Though my experience with geniuses is substantially different from yours, the original post was centered on the notion of getting good and then getting even better, which is an ongoing concern for any artist, professional or amateur. A discussion of genius is always valuable, but a discussion on Harp-L about the nature of getting really good at our shared endeavor, and then getting really REALLY good, is at least as useful. (I wasn't really clear on the main point of the post.)


I do list some geniuses in the post, but my question finally is Why do some players become monsters? I work with loads of serious monsters, almost none of whom I would classify as geniuses. They're just fabulous musicians who work really hard way past their early years. Monsters.
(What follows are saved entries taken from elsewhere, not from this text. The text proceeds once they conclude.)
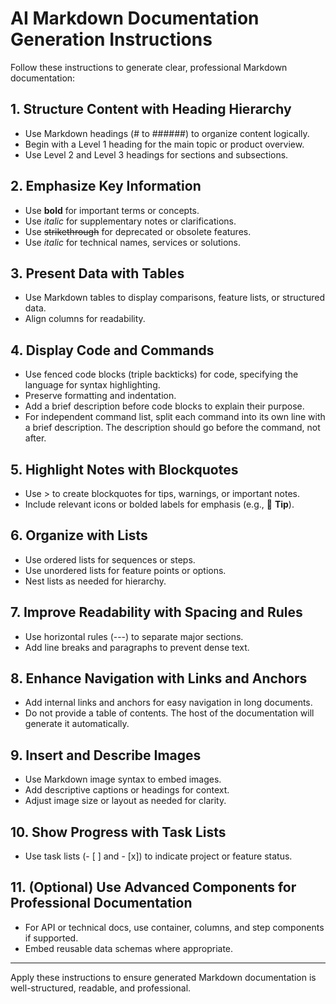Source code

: ﻿# AI Markdown Documentation Generation Instructions

Follow these instructions to generate clear, professional Markdown documentation:

## 1. Structure Content with Heading Hierarchy
- Use Markdown headings (# to ######) to organize content logically.
- Begin with a Level 1 heading for the main topic or product overview.
- Use Level 2 and Level 3 headings for sections and subsections.

## 2. Emphasize Key Information
- Use **bold** for important terms or concepts.
- Use *italic* for supplementary notes or clarifications.
- Use ~~strikethrough~~ for deprecated or obsolete features.
- Use *italic* for technical names, services or solutions.

## 3. Present Data with Tables
- Use Markdown tables to display comparisons, feature lists, or structured data.
- Align columns for readability.

## 4. Display Code and Commands
- Use fenced code blocks (triple backticks) for code, specifying the language for syntax highlighting.
- Preserve formatting and indentation.
- Add a brief description before code blocks to explain their purpose.
- For independent command list, split each command into its own line with a brief description. The description should go before the command, not after.

## 5. Highlight Notes with Blockquotes
- Use > to create blockquotes for tips, warnings, or important notes.
- Include relevant icons or bolded labels for emphasis (e.g., 📌 **Tip**).

## 6. Organize with Lists
- Use ordered lists for sequences or steps.
- Use unordered lists for feature points or options.
- Nest lists as needed for hierarchy.

## 7. Improve Readability with Spacing and Rules
- Use horizontal rules (---) to separate major sections.
- Add line breaks and paragraphs to prevent dense text.

## 8. Enhance Navigation with Links and Anchors
- Add internal links and anchors for easy navigation in long documents.
- Do not provide a table of contents. The host of the documentation will generate it automatically.

## 9. Insert and Describe Images
- Use Markdown image syntax to embed images.
- Add descriptive captions or headings for context.
- Adjust image size or layout as needed for clarity.

## 10. Show Progress with Task Lists
- Use task lists (- [ ] and - [x]) to indicate project or feature status.

## 11. (Optional) Use Advanced Components for Professional Documentation
- For API or technical docs, use container, columns, and step components if supported.
- Embed reusable data schemas where appropriate.

---

Apply these instructions to ensure generated Markdown documentation is well-structured, readable, and professional.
Heck, Chris, you're a monster.

I think my main motivation for posting link to the article is that I know that alot of harp players work hard at learning for 3 or 5 years and then they're the neighborhood mofo and life changes and the questions of making a living and raising a family - lots of questions in fact - intervene and because one is the local neighborhood harp wiz one is not so challenged to learn more at the pace at which one has learned what one has learned so far. This makes my post - with its original not-well-enough-stated intention - appropriate for Harp-L.

Other reasons a harp player might stop studying with his or her original ferocity include:
1. We've mastered the subset of musical skills that allow us to play harmonica reasonably well. It doesn't occur to most people to start learning, say, music theory, dynamics, articulation, whatever. I think Harp-l is the right place to remind us all, me included, why it's important to keep finding stuff to learn that relates to our playing.
2. We have to work harder than we did at first to keep getting better. I had this problem in my schoolwork a thousand years ago. Everything came easy to me until high school. Then I somehow wound up taking a college level math course that would have taken LOTS of work to understand. I just tuned out instead and never got better at math, because it no longer came easy.
3. Up to a certain point the road is lined-out for us, we have alot of stuff to shoot for. Suddenly one can do a reasonable facsimile of ones heros and one may or may not realize that the next step is assembling, inch by inch, a style of one's own. I have heard your wonderful playing, Chris, and I know you pushed on from there.


But we can stall out at any point along the way, and I think it's important to keep studying, to keep learning, to learn new styles, to learn music theory, stuff like that. It might not make a player a genius, or even a monster (though hard work makes it pretty likely) but it's a great way to keep improving and staying seriously interested.